What about an episiotomy?
An episiotomy is an intentional surgical cut given by the caregiver into the perineal tissue and one that 16 per cent of Aussie mums will experience. It normally occurs during the crowning phase and often in conjunction with an epidural.
The episiotomy cut is the equivalent to the size of a second degree tear and is usually done with scissors. There are two types – one cut that goes straight down towards the anus (called a midline) or one that involves cutting at a 45 degree angle to one side of the anus (mediolateral).
Why in the world would anyone choose to have her vagina cut? Sometimes it’s necessary, especially during assisted birth or if bub’s head is in an abnormal position. Sometimes it can help speed up labour and sometimes it’s simply recommended by certain health practitioners.
Of course, if you want more information, ask your doctor during your next visit. He or she will be able to provide you with all the information and statistics you need.
Keeping your vagina intact – tear prevention tips
No one can tell you if you will tear or not. There is no exact science to it. But approximately 40 per cent of Aussie mums will require stitches due to a tear or episiotomy. So if you do, you’re in great company!
There are, however, a few things that have been shown to help reduce your risk of tearing.
Massage the perineal area during the final few weeks of pregnancy (this is known as a perineal massage).
Aim to give birth kneeling, on all fours or side-lying as these are the ‘less-chance-of-a-tear’ positions.

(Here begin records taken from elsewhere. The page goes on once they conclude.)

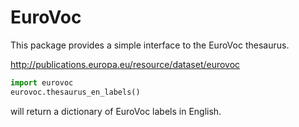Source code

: # EuroVoc

This package provides a simple interface to the EuroVoc thesaurus.

http://publications.europa.eu/resource/dataset/eurovoc

```python
import eurovoc
eurovoc.thesaurus_en_labels()
```

will return a dictionary of EuroVoc labels in English.
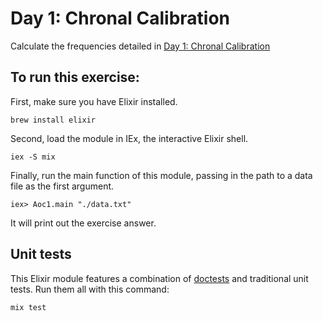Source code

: # Day 1: Chronal Calibration

Calculate the frequencies detailed in [Day 1: Chronal Calibration](https://adventofcode.com/2018/day/1)

## To run this exercise:

First, make sure you have Elixir installed.

```
brew install elixir
```

Second, load the module in IEx, the interactive Elixir shell.

```
iex -S mix
```

Finally, run the main function of this module, passing in the path to a data file as the first argument.

```
iex> Aoc1.main "./data.txt"
```

It will print out the exercise answer.

## Unit tests

This Elixir module features a combination of [doctests](https://elixir-lang.org/getting-started/mix-otp/docs-tests-and-with.html) and traditional unit tests. Run them all with this command:

```
mix test
```
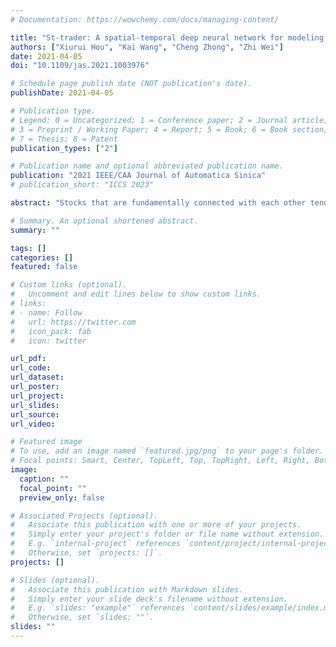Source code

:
 ```yaml
---
# Documentation: https://wowchemy.com/docs/managing-content/

title: "St-trader: A spatial-temporal deep neural network for modeling stock market movement"
authors: ["Xiurui Hou", "Kai Wang", "Cheng Zhong", "Zhi Wei"]
date: 2021-04-05
doi: "10.1109/jas.2021.1003976"

# Schedule page publish date (NOT publication's date).
publishDate: 2021-04-05

# Publication type.
# Legend: 0 = Uncategorized; 1 = Conference paper; 2 = Journal article;
# 3 = Preprint / Working Paper; 4 = Report; 5 = Book; 6 = Book section;
# 7 = Thesis; 8 = Patent
publication_types: ["2"]

# Publication name and optional abbreviated publication name.
publication: "2021 IEEE/CAA Journal of Automatica Sinica"
# publication_short: "ICCS 2023"

abstract: "Stocks that are fundamentally connected with each other tend to move together. Considering such common trends is believed to benefit stock movement forecasting tasks. However, such signals are not trivial to model because the connections among stocks are not physically presented and need to be estimated from volatile data. Motivated by this observation, we propose a framework that incorporates the inter-connection of firms to forecast stock prices. To effectively utilize a large set of fundamental features, we further design a novel pipeline. First, we use variational autoencoder (VAE) to reduce the dimension of stock fundamental information and then cluster stocks into a graph structure (fundamentally clustering). Second, a hybrid model of graph convolutional network and long-short term memory network (GCN-LSTM) with an adjacency graph matrix (learnt from VAE) is proposed for graph-structured stock market forecasting. Experiments on minute-level U.S. stock market data demonstrate that our model effectively captures both spatial and temporal signals and achieves superior improvement over baseline methods. The proposed model is promising for other applications in which there is a possible but hidden spatial dependency to improve time-series prediction."

# Summary. An optional shortened abstract.
summary: ""

tags: []
categories: []
featured: false

# Custom links (optional).
#   Uncomment and edit lines below to show custom links.
# links:
# - name: Follow
#   url: https://twitter.com
#   icon_pack: fab
#   icon: twitter

url_pdf:
url_code:
url_dataset:
url_poster:
url_project:
url_slides:
url_source:
url_video:

# Featured image
# To use, add an image named `featured.jpg/png` to your page's folder. 
# Focal points: Smart, Center, TopLeft, Top, TopRight, Left, Right, BottomLeft, Bottom, BottomRight.
image:
  caption: ""
  focal_point: ""
  preview_only: false

# Associated Projects (optional).
#   Associate this publication with one or more of your projects.
#   Simply enter your project's folder or file name without extension.
#   E.g. `internal-project` references `content/project/internal-project/index.md`.
#   Otherwise, set `projects: []`.
projects: []

# Slides (optional).
#   Associate this publication with Markdown slides.
#   Simply enter your slide deck's filename without extension.
#   E.g. `slides: "example"` references `content/slides/example/index.md`.
#   Otherwise, set `slides: ""`.
slides: ""
---
```

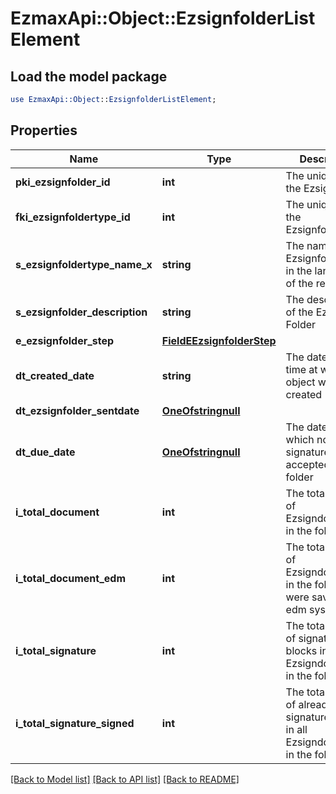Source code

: # EzmaxApi::Object::EzsignfolderListElement

## Load the model package
```perl
use EzmaxApi::Object::EzsignfolderListElement;
```

## Properties
Name | Type | Description | Notes
------------ | ------------- | ------------- | -------------
**pki_ezsignfolder_id** | **int** | The unique ID of the Ezsignfolder | 
**fki_ezsignfoldertype_id** | **int** | The unique ID of the Ezsignfoldertype. | 
**s_ezsignfoldertype_name_x** | **string** | The name of the Ezsignfoldertype in the language of the requester | 
**s_ezsignfolder_description** | **string** | The description of the Ezsign Folder | 
**e_ezsignfolder_step** | [**FieldEEzsignfolderStep**](FieldEEzsignfolderStep.md) |  | 
**dt_created_date** | **string** | The date and time at which the object was created | 
**dt_ezsignfolder_sentdate** | [**OneOfstringnull**](OneOfstringnull.md) |  | 
**dt_due_date** | [**OneOfstringnull**](OneOfstringnull.md) | The date at which no more signature will be accepted on the folder | 
**i_total_document** | **int** | The total number of Ezsigndocument in the folder | 
**i_total_document_edm** | **int** | The total number of Ezsigndocument in the folder that were saved in the edm system | 
**i_total_signature** | **int** | The total number of signature blocks in all Ezsigndocuments in the folder | 
**i_total_signature_signed** | **int** | The total number of already signed signature blocks in all Ezsigndocuments in the folder | 

[[Back to Model list]](../README.md#documentation-for-models) [[Back to API list]](../README.md#documentation-for-api-endpoints) [[Back to README]](../README.md)


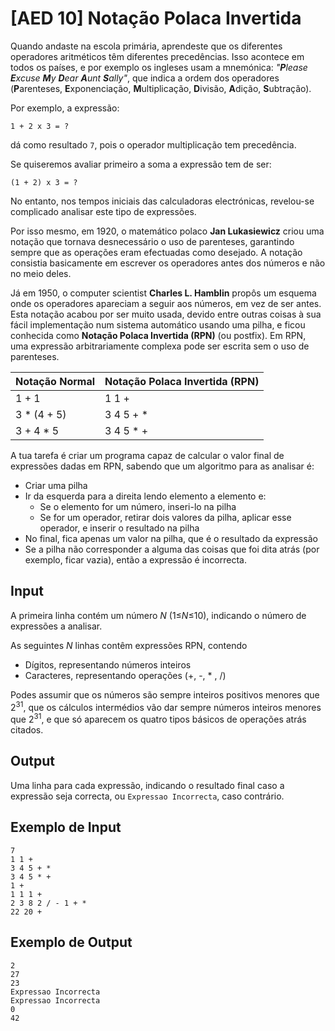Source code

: # [AED 10] Notação Polaca Invertida

Quando andaste na escola primária, aprendeste que os diferentes operadores aritméticos têm diferentes precedências. Isso acontece em todos os países, e por exemplo os ingleses usam a mnemónica: *"**P**lease **E**xcuse **M**y **D**ear **A**unt **S**ally"*, que indica a ordem dos operadores (**P**arenteses, **E**xponenciação, **M**ultiplicação, **D**ivisão, **A**dição, **S**ubtração).

Por exemplo, a expressão:

`1 + 2 x 3 = ?`

dá como resultado `7`, pois o operador multiplicação tem precedência.

Se quiseremos avaliar primeiro a soma a expressão tem de ser:

`(1 + 2) x 3 = ?`

No entanto, nos tempos iniciais das calculadoras electrónicas, revelou-se complicado analisar este tipo de expressões.

Por isso mesmo, em 1920, o matemático polaco **Jan Lukasiewicz** criou uma notação que tornava desnecessário o uso de parenteses, garantindo sempre que as operações eram efectuadas como desejado. A notação consistia basicamente em escrever os operadores antes dos números e não no meio deles.

Já em 1950, o computer scientist **Charles L. Hamblin** propôs um esquema onde os operadores apareciam a seguir aos números, em vez de ser antes. Esta notação acabou por ser muito usada, devido entre outras coisas à sua fácil implementação num sistema automático usando uma pilha, e ficou conhecida como **Notação Polaca Invertida (RPN)** (ou postfix). Em RPN, uma expressão arbitrariamente complexa pode ser escrita sem o uso de parenteses.
 
| Notação Normal | Notação Polaca Invertida (RPN) |
| -------------- | ------------------------------ |
| 1 + 1          | 1 1 +                          |
| 3 * (4 + 5)    | 3 4 5 + *                      |
| 3 + 4 * 5      | 3 4 5 * +                      |

A tua tarefa é criar um programa capaz de calcular o valor final de expressões dadas em RPN, sabendo que um algoritmo para as analisar é:

- Criar uma pilha
- Ir da esquerda para a direita lendo elemento a elemento e:
  - Se o elemento for um número, inseri-lo na pilha
  - Se for um operador, retirar dois valores da pilha, aplicar esse operador, e inserir o resultado na pilha
- No final, fica apenas um valor na pilha, que é o resultado da expressão
- Se a pilha não corresponder a alguma das coisas que foi dita atrás (por exemplo, ficar vazia), então a expressão é incorrecta.

## Input

A primeira linha contém um número $N$ (1≤$N$≤10), indicando o número de expressões a analisar.

As seguintes $N$ linhas contêm expressões RPN, contendo

- Dígitos, representando números inteiros
- Caracteres, representando operações (+, -, * , /)

Podes assumir que os números são sempre inteiros positivos menores que 2<sup>31</sup>, que os cálculos intermédios vão dar sempre números inteiros menores que 2<sup>31</sup>, e que só aparecem os quatro tipos básicos de operações atrás citados.

## Output

Uma linha para cada expressão, indicando o resultado final caso a expressão seja correcta, ou `Expressao Incorrecta`, caso contrário.

## Exemplo de Input

```
7
1 1 +
3 4 5 + *
3 4 5 * +
1 +
1 1 1 +
2 3 8 2 / - 1 + *
22 20 +
```

## Exemplo de Output

```
2
27
23
Expressao Incorrecta
Expressao Incorrecta
0
42
```
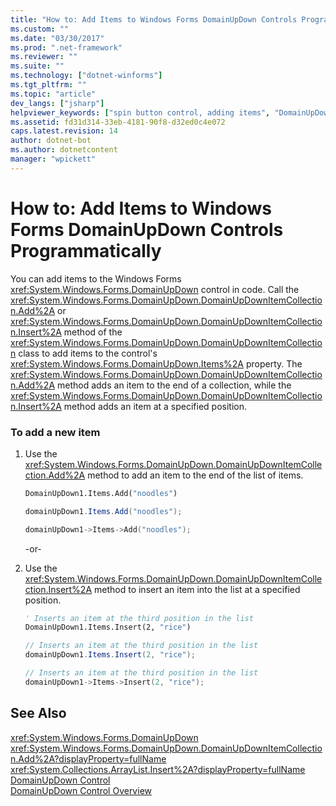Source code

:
 ```yaml
---
title: "How to: Add Items to Windows Forms DomainUpDown Controls Programmatically"
ms.custom: ""
ms.date: "03/30/2017"
ms.prod: ".net-framework"
ms.reviewer: ""
ms.suite: ""
ms.technology: ["dotnet-winforms"]
ms.tgt_pltfrm: ""
ms.topic: "article"
dev_langs: ["jsharp"]
helpviewer_keywords: ["spin button control, adding items", "DomainUpDown control [Windows Forms], adding items to"]
ms.assetid: fd31d314-33eb-4181-90f8-d32ed0c4e072
caps.latest.revision: 14
author: dotnet-bot
ms.author: dotnetcontent
manager: "wpickett"
---
```

# How to: Add Items to Windows Forms DomainUpDown Controls Programmatically
You can add items to the Windows Forms <xref:System.Windows.Forms.DomainUpDown> control in code. Call the <xref:System.Windows.Forms.DomainUpDown.DomainUpDownItemCollection.Add%2A> or <xref:System.Windows.Forms.DomainUpDown.DomainUpDownItemCollection.Insert%2A> method of the <xref:System.Windows.Forms.DomainUpDown.DomainUpDownItemCollection> class to add items to the control's <xref:System.Windows.Forms.DomainUpDown.Items%2A> property. The <xref:System.Windows.Forms.DomainUpDown.DomainUpDownItemCollection.Add%2A> method adds an item to the end of a collection, while the <xref:System.Windows.Forms.DomainUpDown.DomainUpDownItemCollection.Insert%2A> method adds an item at a specified position.  
  
### To add a new item  
  
1.  Use the <xref:System.Windows.Forms.DomainUpDown.DomainUpDownItemCollection.Add%2A> method to add an item to the end of the list of items.  
  
    ```vb  
    DomainUpDown1.Items.Add("noodles")  
    ```  
  
    ```csharp  
    domainUpDown1.Items.Add("noodles");  
    ```  
  
    ```cpp  
    domainUpDown1->Items->Add("noodles");  
    ```  
  
     -or-  
  
2.  Use the <xref:System.Windows.Forms.DomainUpDown.DomainUpDownItemCollection.Insert%2A> method to insert an item into the list at a specified position.  
  
    ```vb  
    ' Inserts an item at the third position in the list  
    DomainUpDown1.Items.Insert(2, "rice")  
    ```  
  
    ```csharp  
    // Inserts an item at the third position in the list  
    domainUpDown1.Items.Insert(2, "rice");  
    ```  
  
    ```cpp  
    // Inserts an item at the third position in the list  
    domainUpDown1->Items->Insert(2, "rice");  
    ```  
  
## See Also  
 <xref:System.Windows.Forms.DomainUpDown>   
 <xref:System.Windows.Forms.DomainUpDown.DomainUpDownItemCollection.Add%2A?displayProperty=fullName>   
 <xref:System.Collections.ArrayList.Insert%2A?displayProperty=fullName>   
 [DomainUpDown Control](../../../../docs/framework/winforms/controls/domainupdown-control-windows-forms.md)   
 [DomainUpDown Control Overview](../../../../docs/framework/winforms/controls/domainupdown-control-overview-windows-forms.md)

When you feel the urge to push, try panting instead of pushing, which can help ease the baby’s head out slowly reducing the risk of a tear.
And, most importantly, try not to stress. Relax, especially your pelvic floor muscles. If you tear, you tear. It’s part of the joy that is labour, along with potentially pooping, vomiting and throwing a bottle of Gatorade at your partner’s head.
Tears during labour, like stretch marks during pregnancy, are the marks of a mother. Wear them with pride. And pick up a few hot water bottles at the shops, you know, just in case.